Stabenow floats bill to promote battery, lithium production

Sen. Debbie Stabenow (D-Mich.) is touting new legislation to promote U.S. production of advanced batteries for hybrid cars and the high-quality lithium to power them.

The "Battery Innovation Act" creates grants for companies and groups working on developing batteries for light to heavy-duty vehicles, encourages domestic research efforts for next-generation batteries and secures loan guarantees for certain companies seeking to buy them.

Stabenow's bill is mainly an effort to promote Michigan's growing battery industry and replace at least some of the job losses stemming from the recent troubles in the U.S. automotive sector. She spoke about the legislation last week at an A123 Systems Inc. facility in Livonia, Mich.

"This new innovation initiative will create the conditions to ensure our high-tech companies can continue to expand and Michigan can lead the world in advanced battery production and job creation for years to come," Stabenow said.

Jason Forcier, an executive at A123, said in a statement, "The battery systems being produced in our Livonia facility are already serving programs from passenger vehicles to commercial delivery trucks and we are exporting systems to Europe and Asia. The demand has spurred us to grow to more than 1,000 employees in Michigan alone."


Despite growth in Michigan and efforts by President Obama, the United States remains behind in advanced battery production.

Recent congressional efforts have not only focused on growing America's clean-tech sector but also on securing materials, including rare earth elements, important early in the supply chain.

The Stabenow bill directs the secretary of Interior to study the supply of raw materials, including lithium, necessary for the production of the high-power batteries. It also requires the administration to assess international trade opportunities for securing those raw materials.

There are three companies involved in producing the high-quality lithium necessary for car batteries, including FMC Lithium and Chemetall, both with U.S. operations, and Chile's SQM.

In March, Sen. Kay Hagan (D-N.C.) introduced legislation to boost the domestic production of the advanced lithium needed for electric car and smart grid batteries.
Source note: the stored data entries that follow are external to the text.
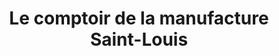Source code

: ---
title: "Le comptoir de la manufacture Saint-Louis"
url: /saint-louis-les-bitche/le-comptoir-de-la-manufacture-saint-louis/
shop: Allgemein
---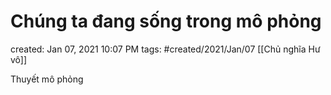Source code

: # Chúng ta đang sống trong mô phỏng

created: Jan 07, 2021 10:07 PM
tags: #created/2021/Jan/07
[[Chủ nghĩa Hư vô]]

Thuyết mô phỏng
The bill, S. 421, which would authorize Department of Energy grants to companies involved in producing and developing lithium technologies, has already gotten a subcommittee hearing (E&E Daily, March 8).

When it comes to lithium mining, Chemetall's Nevada brine deposit is the only domestic commercial extraction operation. While new projects are under way, deposits in South America currently provide an abundant supply (Greenwire, April 21).

Stabenow touts her legislation as the broadest yet to promote the growth of U.S. battery production and the associated material supply chain. She said, "We cannot afford to lose the race to build the clean energy technologies of the future to countries like China."

A spokesman for Stabenow said she may formally introduce the legislation as early as this week.